Wednesday, September 28, 2016

SQL - Foreign Keys

Removing Obsolete Data

            One of my clients recently discussed their irritation at deleting obsolete records in parent tables that had many child table relationships. They had developed an extensive cleanup process to back-into their table relationships, deleting records from the child tables first then moving upwards in through the table relationships by following their database design charts. While I certainly understand that and similar methods, I think we can improve upon the process by designing databases more efficiently and changing some table designs. One thing I am going to cover here is the result of designing and altering tables to deter the initial problem. We know that due to referential integrity the parent-child relationship will be maintained by the database. So let us change the rules a little. We are going to discuss how to use ON DELETE CASCADE upon our FOREIGN KEYS and alleviate the problem of cleaning up our database of obsolete data connected with parent-child relationships.

Foreign Keys

The idea behind creating foreign keys is to develop relationships that connect tables together. Therefore, the first table (parent) has a column that references a column in another table (child). The column in the first table can also reference another column within itself (self-reference). The most common foreign key relationship we usually think of is the former one (parent-child).
Figure 1  Parent-Child relationship
Between store.employees2.DIVISION_ID and store.divisions.DIVISION_ID

           In Figure 1, we can see that the employee table has a Foreign Key column named EMPLOYEES2_FK_DIVISIONS connecting it to the division table Primary Key DIVISION_ID column.  In this way, these two tables are linked and related.

Figure 3 DIVISION table

We also see that listed in Figure 2, that the EMPLOYEE table has a foreign key named “EMPLOYEES_FK_DIVISIONS” in the R_CONSTRAINT_NAME column and the associated constraint named “DIVISIONS_PK” which obviously matches the DIVISIONS_PK constraint in the Figure 3 where the DIVISIONS table has it listed as the DIVISIONS table’s Primary_Key. Figures 4 & 5 illustrate the CREATE TABLE syntax under Oracle 11g used to create these tables.


Figure 4 SQL to create the table EMPLOYEES2



Figure 5 SQL to create the table DIVISIONS

 Deleting the Child Relationships Through the Parent Connection
A useful purpose that can be extended through the use of foreign keys is in the maintenance and cleanup of old data, the very point of this article. By using the ON DELETE CASCADE clause you can specify that through the FOREIGN KEY, that is, a Parent table which is having a row deleted, can act as the catalyst to allow any matching rows to be deleted in associated Child tables.

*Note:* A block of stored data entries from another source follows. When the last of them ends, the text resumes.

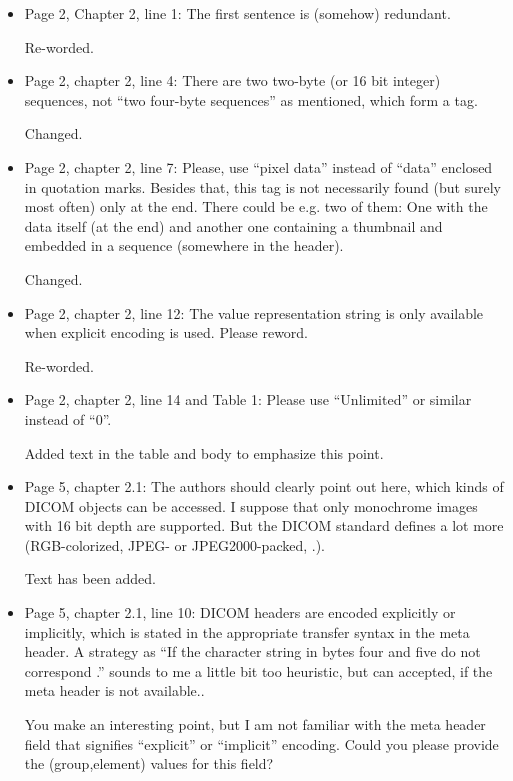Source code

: \documentclass[11pt]{article}
\begin{document}
\begin{itemize}

\item Page 2, Chapter 2, line 1: The first sentence is (somehow)
  redundant.

  Re-worded.

\item Page 2, chapter 2, line 4: There are two two-byte (or 16 bit
  integer) sequences, not ``two four-byte sequences'' as mentioned,
  which form a tag.

  Changed.

\item Page 2, chapter 2, line 7: Please, use ``pixel data'' instead of
  ``data'' enclosed in quotation marks. Besides that, this tag is not
  necessarily found (but surely most often) only at the end. There
  could be e.g. two of them: One with the data itself (at the end) and
  another one containing a thumbnail and embedded in a sequence
  (somewhere in the header).

  Changed.

\item Page 2, chapter 2, line 12: The value representation string is
  only available when explicit encoding is used. Please reword.

  Re-worded.

\item Page 2, chapter 2, line 14 and Table 1: Please use ``Unlimited''
  or similar instead of ``0''.

  Added text in the table and body to emphasize this point.

\item Page 5, chapter 2.1: The authors should clearly point out here,
  which kinds of DICOM objects can be accessed. I suppose that only
  monochrome images with 16 bit depth are supported. But the DICOM
  standard defines a lot more (RGB-colorized, JPEG- or
  JPEG2000-packed, .).

  Text has been added.

\item Page 5, chapter 2.1, line 10: DICOM headers are encoded
  explicitly or implicitly, which is stated in the appropriate
  transfer syntax in the meta header.  A strategy as ``If the
  character string in bytes four and five do not correspond .'' sounds
  to me a little bit too heuristic, but can accepted, if the meta
  header is not available..

  You make an interesting point, but I am not familiar with the meta
  header field that signifies ``explicit'' or ``implicit'' encoding.
  Could you please provide the (group,element) values for this field?


\end{itemize}
\end{document}
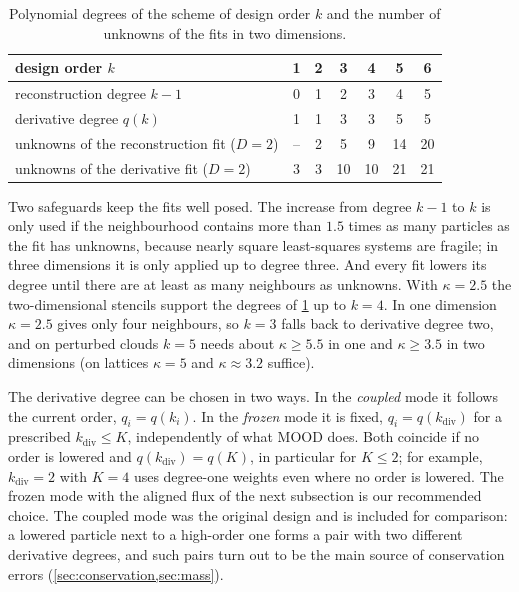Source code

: \documentclass[11pt,a4paper]{article}
\numberwithin{equation}{section}
\newcommand{\qdiv}{q}
\begin{document}
\begin{table}[!htbp]
\centering
\caption{Polynomial degrees of the scheme of design order $k$ and the number of unknowns of the fits in two dimensions.}\label{tab:degrees}
\begin{tabular}{lcccccc}
\toprule
design order $k$ & 1 & 2 & 3 & 4 & 5 & 6\\
\midrule
reconstruction degree $k-1$ & 0 & 1 & 2 & 3 & 4 & 5\\
derivative degree $\qdiv(k)$ & 1 & 1 & 3 & 3 & 5 & 5\\
unknowns of the reconstruction fit ($D=2$) & -- & 2 & 5 & 9 & 14 & 20\\
unknowns of the derivative fit ($D=2$) & 3 & 3 & 10 & 10 & 21 & 21\\
\bottomrule
\end{tabular}
\end{table}

Two safeguards keep the fits well posed. The increase from degree $k-1$ to $k$ is only used if the neighbourhood contains more than $1.5$ times as many particles as the fit has unknowns, because nearly square least-squares systems are fragile; in three dimensions it is only applied up to degree three. And every fit lowers its degree until there are at least as many neighbours as unknowns. With $\kappa=2.5$ the two-dimensional stencils support the degrees of \cref{tab:degrees} up to $k=4$. In one dimension $\kappa=2.5$ gives only four neighbours, so $k=3$ falls back to derivative degree two, and on perturbed clouds $k=5$ needs about $\kappa\ge5.5$ in one and $\kappa\ge3.5$ in two dimensions (on lattices $\kappa=5$ and $\kappa\approx3.2$ suffice).

The derivative degree can be chosen in two ways. In the \emph{coupled} mode it follows the current order, $q_i=\qdiv(k_i)$. In the \emph{frozen} mode it is fixed, $q_i=\qdiv(k_{\mathrm{div}})$ for a prescribed $k_{\mathrm{div}}\le K$, independently of what MOOD does. Both coincide if no order is lowered and $\qdiv(k_{\mathrm{div}})=\qdiv(K)$, in particular for $K\le2$; for example, $k_{\mathrm{div}}=2$ with $K=4$ uses degree-one weights even where no order is lowered. The frozen mode with the aligned flux of the next subsection is our recommended choice. The coupled mode was the original design and is included for comparison: a lowered particle next to a high-order one forms a pair with two different derivative degrees, and such pairs turn out to be the main source of conservation errors (\cref{sec:conservation,sec:mass}).
\end{document}
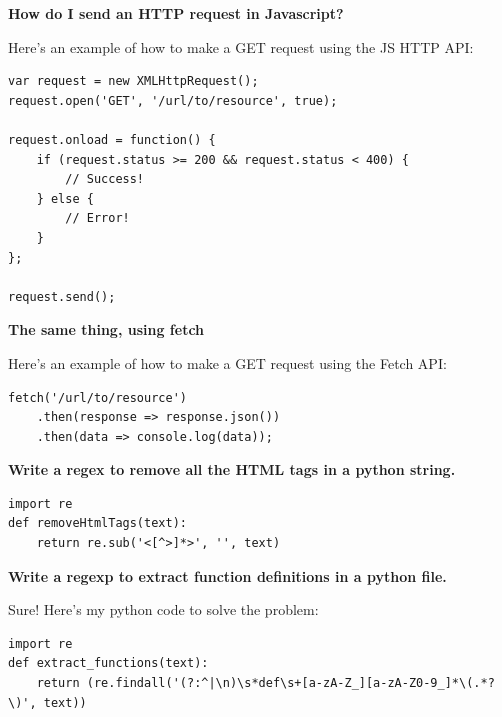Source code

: \documentclass[11pt]{article}
\begin{document}
\begin{framed}
\centering
\vspace{.5em}
\begin{minipage}{.9\textwidth}
\textbf{How do I send an HTTP request in Javascript?}

\vspace{1em}

Here’s an example of how to make a GET request using the JS HTTP API:
\begin{lstlisting}
var request = new XMLHttpRequest();
request.open('GET', '/url/to/resource', true);

request.onload = function() {
    if (request.status >= 200 && request.status < 400) {
        // Success!
    } else {
        // Error!
    }
};

request.send();
\end{lstlisting}
\vspace{1em}
\textbf{The same thing, using fetch}
\vspace{1em}

Here’s an example of how to make a GET request using the Fetch API:
\begin{lstlisting}
fetch('/url/to/resource')
    .then(response => response.json())
    .then(data => console.log(data));
\end{lstlisting}

\end{minipage}
\vspace{.5em}
\end{framed}
% 

\begin{framed}
\centering
\vspace{.5em}
\begin{minipage}{.9\textwidth}
\textbf{Write a regex to remove all the HTML tags in a python string. }

\begin{lstlisting}
import re
def removeHtmlTags(text):
    return re.sub('<[^>]*>', '', text)
\end{lstlisting}


\textbf{Write a regexp to extract function definitions in a python file.}

Sure! Here's my python code to solve the problem:
\begin{lstlisting}
import re
def extract_functions(text):
    return (re.findall('(?:^|\n)\s*def\s+[a-zA-Z_][a-zA-Z0-9_]*\(.*?\)', text))
\end{lstlisting}

\end{minipage}
\vspace{.5em}
\end{framed}
\end{document}
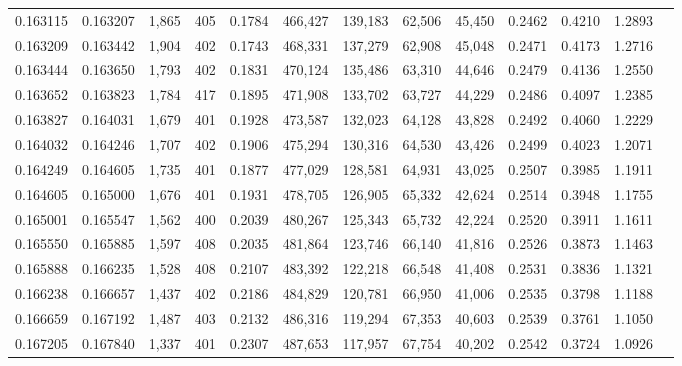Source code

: \begin{tabular}{rrrrrrrrrrrrr}
0.163115 & 0.163207 & 1,865 & 405 &                                     0.1784 & 466,427 & 139,183 &  62,506 &  45,450 & 0.2462 & 0.4210 & 1.2893 \\
0.163209 & 0.163442 & 1,904 & 402 &                                     0.1743 & 468,331 & 137,279 &  62,908 &  45,048 & 0.2471 & 0.4173 & 1.2716 \\
0.163444 & 0.163650 & 1,793 & 402 &                                     0.1831 & 470,124 & 135,486 &  63,310 &  44,646 & 0.2479 & 0.4136 & 1.2550 \\
0.163652 & 0.163823 & 1,784 & 417 &                                     0.1895 & 471,908 & 133,702 &  63,727 &  44,229 & 0.2486 & 0.4097 & 1.2385 \\
0.163827 & 0.164031 & 1,679 & 401 &                                     0.1928 & 473,587 & 132,023 &  64,128 &  43,828 & 0.2492 & 0.4060 & 1.2229 \\
0.164032 & 0.164246 & 1,707 & 402 &                                     0.1906 & 475,294 & 130,316 &  64,530 &  43,426 & 0.2499 & 0.4023 & 1.2071 \\
0.164249 & 0.164605 & 1,735 & 401 &                                     0.1877 & 477,029 & 128,581 &  64,931 &  43,025 & 0.2507 & 0.3985 & 1.1911 \\
0.164605 & 0.165000 & 1,676 & 401 &                                     0.1931 & 478,705 & 126,905 &  65,332 &  42,624 & 0.2514 & 0.3948 & 1.1755 \\
0.165001 & 0.165547 & 1,562 & 400 &                                     0.2039 & 480,267 & 125,343 &  65,732 &  42,224 & 0.2520 & 0.3911 & 1.1611 \\
0.165550 & 0.165885 & 1,597 & 408 &                                     0.2035 & 481,864 & 123,746 &  66,140 &  41,816 & 0.2526 & 0.3873 & 1.1463 \\
0.165888 & 0.166235 & 1,528 & 408 &                                     0.2107 & 483,392 & 122,218 &  66,548 &  41,408 & 0.2531 & 0.3836 & 1.1321 \\
0.166238 & 0.166657 & 1,437 & 402 &                                     0.2186 & 484,829 & 120,781 &  66,950 &  41,006 & 0.2535 & 0.3798 & 1.1188 \\
0.166659 & 0.167192 & 1,487 & 403 &                                     0.2132 & 486,316 & 119,294 &  67,353 &  40,603 & 0.2539 & 0.3761 & 1.1050 \\
0.167205 & 0.167840 & 1,337 & 401 &                                     0.2307 & 487,653 & 117,957 &  67,754 &  40,202 & 0.2542 & 0.3724 & 1.0926 \\

\end{tabular}
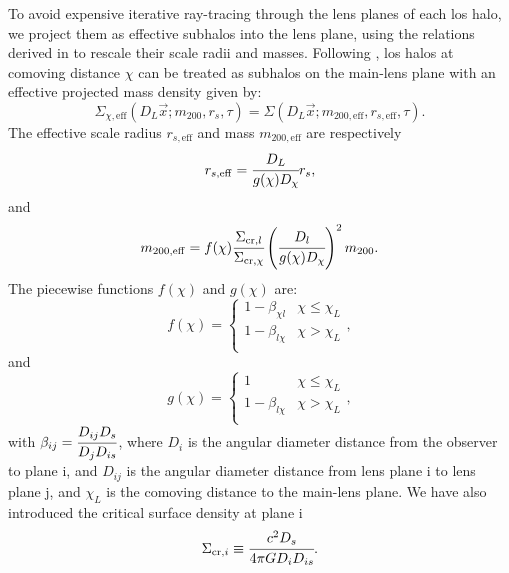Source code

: To avoid expensive iterative ray-tracing through the lens planes of each \gls*{los} halo, we project them as effective subhalos into the lens plane, using the relations derived in \cite{CaganSengul:2020nat} to rescale their scale radii and masses. Following \cite{CaganSengul:2020nat}, \gls*{los} halos at comoving distance $\chi$ can be treated as subhalos on the main-lens plane with an effective projected mass density given by:
\begin{equation}
    \Sigma_{\chi, \mathrm{eff}}(D_L\vec{x};m_{200},r_s,\tau)= \Sigma(D_L\vec{x};m_{200,\mathrm{eff}},r_{s,\mathrm{eff}},\tau).
\end{equation}
The effective scale radius $r_{s,\mathrm{eff}}$ and mass $m_{200,\mathrm{eff}}$ are respectively
\begin{equation}
    r_{s,\mathrm{eff}}=\cfrac{D_L}{g(\chi)D_\chi}r_s,
\end{equation}
and
\begin{equation}
    m_{200,\mathrm{eff}}=f(\chi)\cfrac{\Sigma_{\mathrm{cr}, l}}{\Sigma_{\mathrm{cr}, \chi}}\left(\cfrac{D_l}{g(\chi)D_\chi}\right)^2m_{200}.
\end{equation}
The piecewise functions $f(\chi)$ and $g(\chi)$ are:
\begin{equation}
    f(\chi)= \begin{cases}
            1-\beta_{\chi l} & \chi \leq \chi_L \\
            1-\beta_{l\chi}  & \chi > \chi_L \\
            \end{cases},
\end{equation}
and
\begin{equation}
    g(\chi)= \begin{cases}
            1 & \chi \leq \chi_L \\
            1-\beta_{l\chi}  & \chi > \chi_L \\
            \end{cases},
\end{equation}
with $\beta_{ij}=\cfrac{D_{ij}D_s}{D_jD_{is}}$, where $D_i$ is the angular diameter distance from the observer to plane i, and $D_{ij}$ is the angular diameter distance from lens plane i to lens plane j, and $\chi_L$ is the comoving distance to the main-lens plane.
We have also introduced the critical surface density at plane i
\begin{equation}
    \Sigma_{\mathrm{cr}, i}\equiv \cfrac{c^2D_s}{4\pi G D_i D_{is}}.
\end{equation}

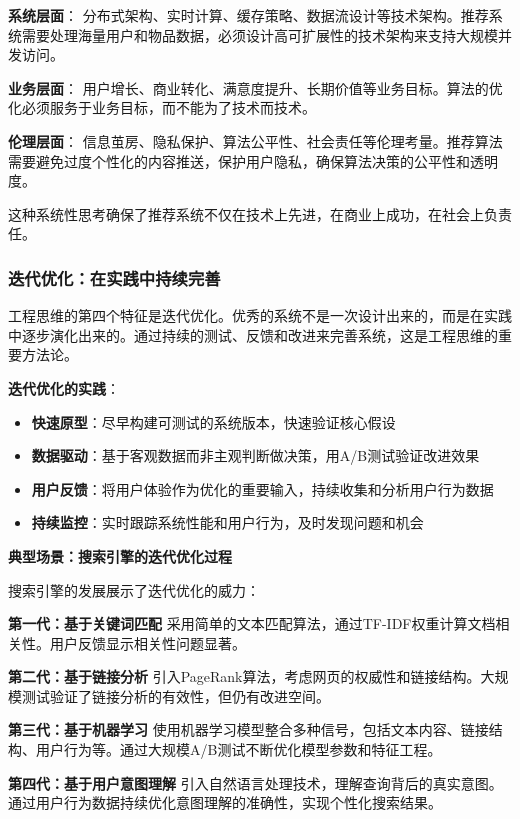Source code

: \textbf{系统层面}：
分布式架构、实时计算、缓存策略、数据流设计等技术架构。推荐系统需要处理海量用户和物品数据，必须设计高可扩展性的技术架构来支持大规模并发访问。

\textbf{业务层面}：
用户增长、商业转化、满意度提升、长期价值等业务目标。算法的优化必须服务于业务目标，而不能为了技术而技术。

\textbf{伦理层面}：
信息茧房、隐私保护、算法公平性、社会责任等伦理考量。推荐算法需要避免过度个性化的内容推送，保护用户隐私，确保算法决策的公平性和透明度。

这种系统性思考确保了推荐系统不仅在技术上先进，在商业上成功，在社会上负责任。

\subsubsection{迭代优化：在实践中持续完善}

工程思维的第四个特征是迭代优化。优秀的系统不是一次设计出来的，而是在实践中逐步演化出来的。通过持续的测试、反馈和改进来完善系统，这是工程思维的重要方法论。

\textbf{迭代优化的实践}：
\begin{itemize}
\item \textbf{快速原型}：尽早构建可测试的系统版本，快速验证核心假设
\item \textbf{数据驱动}：基于客观数据而非主观判断做决策，用A/B测试验证改进效果
\item \textbf{用户反馈}：将用户体验作为优化的重要输入，持续收集和分析用户行为数据
\item \textbf{持续监控}：实时跟踪系统性能和用户行为，及时发现问题和机会
\end{itemize}

\textbf{典型场景：搜索引擎的迭代优化过程}

搜索引擎的发展展示了迭代优化的威力：

\textbf{第一代：基于关键词匹配}
采用简单的文本匹配算法，通过TF-IDF权重计算文档相关性。用户反馈显示相关性问题显著。

\textbf{第二代：基于链接分析}
引入PageRank算法，考虑网页的权威性和链接结构。大规模测试验证了链接分析的有效性，但仍有改进空间。

\textbf{第三代：基于机器学习}
使用机器学习模型整合多种信号，包括文本内容、链接结构、用户行为等。通过大规模A/B测试不断优化模型参数和特征工程。

\textbf{第四代：基于用户意图理解}
引入自然语言处理技术，理解查询背后的真实意图。通过用户行为数据持续优化意图理解的准确性，实现个性化搜索结果。

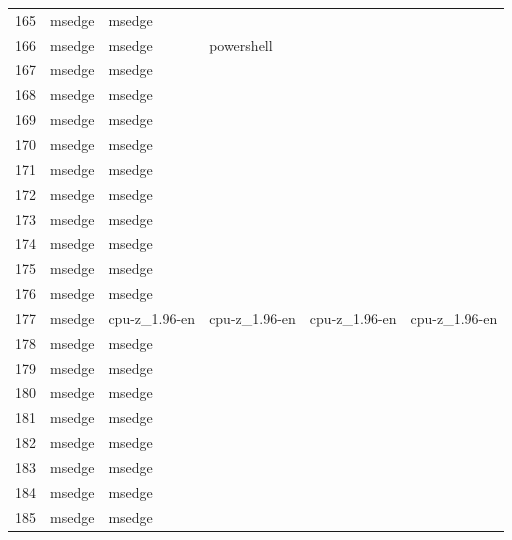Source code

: \documentclass[a4paper,twoside,12pt]{book}
\begin{document}
\begin{appendices}
\begin{table}
\begin{tabular}{llllll}
		165 &  msedge &         msedge &                &                &                \\
		166 &  msedge &         msedge &     powershell &                &                \\
		167 &  msedge &         msedge &                &                &                \\
		168 &  msedge &         msedge &                &                &                \\
		169 &  msedge &         msedge &                &                &                \\
		170 &  msedge &         msedge &                &                &                \\
		171 &  msedge &         msedge &                &                &                \\
		172 &  msedge &         msedge &                &                &                \\
		173 &  msedge &         msedge &                &                &                \\
		174 &  msedge &         msedge &                &                &                \\
		175 &  msedge &         msedge &                &                &                \\
		176 &  msedge &         msedge &                &                &                \\
		177 &  msedge &  cpu-z\_1.96-en &  cpu-z\_1.96-en &  cpu-z\_1.96-en &  cpu-z\_1.96-en \\
		178 &  msedge &         msedge &                &                &                \\
		179 &  msedge &         msedge &                &                &                \\
		180 &  msedge &         msedge &                &                &                \\
		181 &  msedge &         msedge &                &                &                \\
		182 &  msedge &         msedge &                &                &                \\
		183 &  msedge &         msedge &                &                &                \\
		184 &  msedge &         msedge &                &                &                \\
		185 &  msedge &         msedge &                &                &                \\

\end{tabular}
\end{table}
\end{appendices}
\end{document}
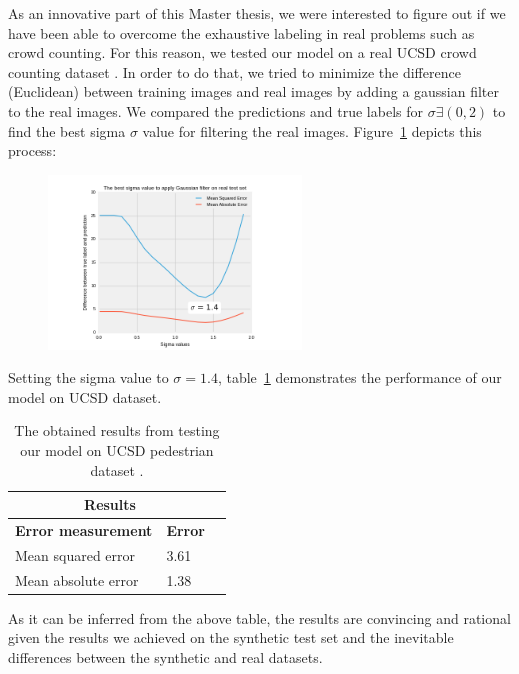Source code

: \noindent As an innovative part of this Master thesis, we were interested to figure out if we have been able to overcome the exhaustive labeling in real problems such as crowd counting. For this reason, we tested our model on a real UCSD crowd counting dataset \cite{chan2008privacy}. In order to do that, we tried to minimize the difference (Euclidean) between training images and real images by adding a gaussian filter to the real images. We compared the predictions and true labels for $\sigma \exists (0,2)$ to find the best sigma $\sigma$ value for filtering the real images. Figure~\ref{sigsig} depicts this process: 


\begin{figure}[H]
	\centering
	{\includegraphics[width=0.6\textwidth]{images/sigmaTest}}
	\caption{}
	\label{sigsig}
\end{figure}

Setting the sigma value to $\sigma = 1.4$, table~\ref{tab:ucsdreal} demonstrates the performance of our model on UCSD dataset.

\begin{table}[H]
\centering
\small\sffamily
\begin{tabular}{llr}
\multicolumn{2}{c}{\textbf{\textbf{Results}}} \\
\bottomrule
\textbf{Error measurement}        & \textbf{Error} \\
\bottomrule
Mean squared error       & 3.61  \\
Mean absolute error      & 1.38  \\
\bottomrule
\end{tabular}
\caption{The obtained results from testing our model on UCSD pedestrian dataset \cite{chan2008privacy}. }
\label{tab:ucsdreal}
\end{table} 

As it can be inferred from the above table, the results are convincing and rational given the results we achieved on the synthetic test set and 
the inevitable differences between the synthetic and real datasets.


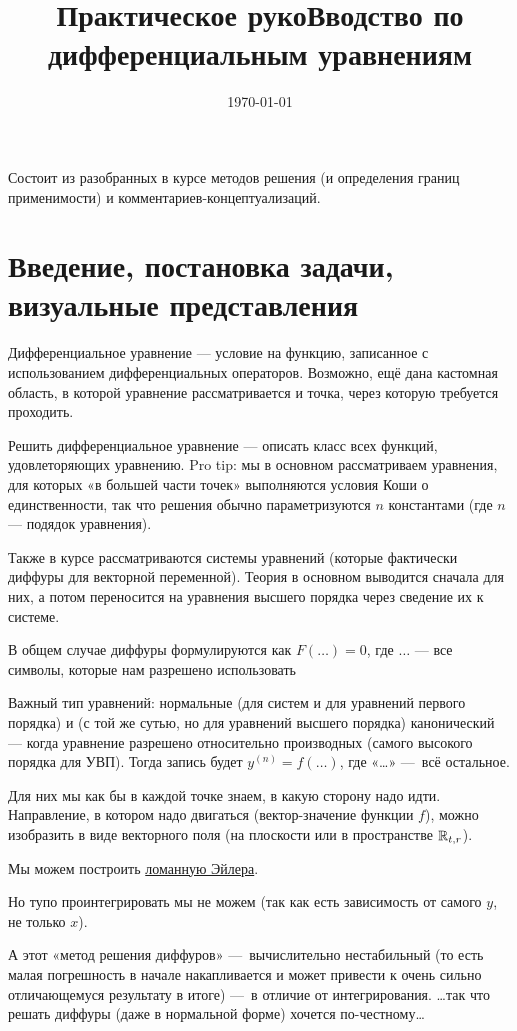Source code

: \documentclass[12pt, a4paper]{article}
\title{Практическое рукоВводство по дифференциальным уравнениям}
\author{
  \vova
}
\date{\today}
\begin{document}
\tittoc

Состоит из разобранных в курсе методов решения (и определения границ применимости) и комментариев-концептуализаций.

\section{Введение, постановка задачи, визуальные представления}

Дифференциальное уравнение — условие на функцию, записанное с использованием дифференциальных операторов.
Возможно, ещё дана кастомная область, в которой уравнение рассматривается и точка, через которую требуется проходить.

Решить дифференциальное уравнение — описать класс всех функций, удовлеторяющих уравнению.
Pro tip: мы в основном рассматриваем уравнения, для которых «в большей части точек» выполняются условия Коши о единственности,
так что решения обычно параметризуются $n$ константами (где $n$ — подядок уравнения).

Также в курсе рассматриваются системы уравнений (которые фактически диффуры для векторной переменной).
Теория в основном выводится сначала для них, а потом переносится на уравнения высшего порядка через сведение их к системе.

В общем случае диффуры формулируются как $F(…) = 0$, где $…$ — все символы, которые нам разрешено использовать

Важный тип уравнений: нормальные (для систем и для уравнений первого порядка) и (с той же сутью, но для уравнений высшего порядка) канонический 
— когда уравнение разрешено относительно производных (самого высокого порядка для УВП). Тогда запись будет $y^{(n)} = f(…)$, где «…» — всё остальное.

Для них мы как бы в каждой точке знаем, в какую сторону надо идти.
Направление, в котором надо двигаться (вектор-значение функции $f$), 
можно изобразить в виде векторного поля (на плоскости или в пространстве ${\mathbb{R}}_{t, r}$).


Мы можем построить \href{
    https://ru.wikipedia.org/wiki/%
}{ломанную Эйлера}.

Но тупо проинтегрировать мы не можем (так как есть зависимость от самого $y$, не только $x$).

А этот «метод решения диффуров» — вычислительно нестабильный (то есть малая погрешность в начале накапливается 
и может привести к очень сильно отличающемуся результату в итоге) — в отличие от интегрирования.
…так что решать диффуры (даже в нормальной форме) хочется по-честному…
\end{document}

After identifying these table relationships in your database design, you could write the following ALTER TABLE syntax (Figure 6) while you are in the creation mode to prepare for future maintenance ahead of time.



Figure 6 ON DELETE CASCADE

            By logically choosing the correct data flow, you can prepare your design to remove all associated records, that is child records, when a parent record is deleted. Consider a company that closes Division X after moving some employees to Division Y. When Division X is finally removed from the database, its Primary Key will drop and all associated Foreign Key relationships should drop as well. This is because the employee records still remaining and associated with Division X, drop as a result of the ON DELETE CASCADE.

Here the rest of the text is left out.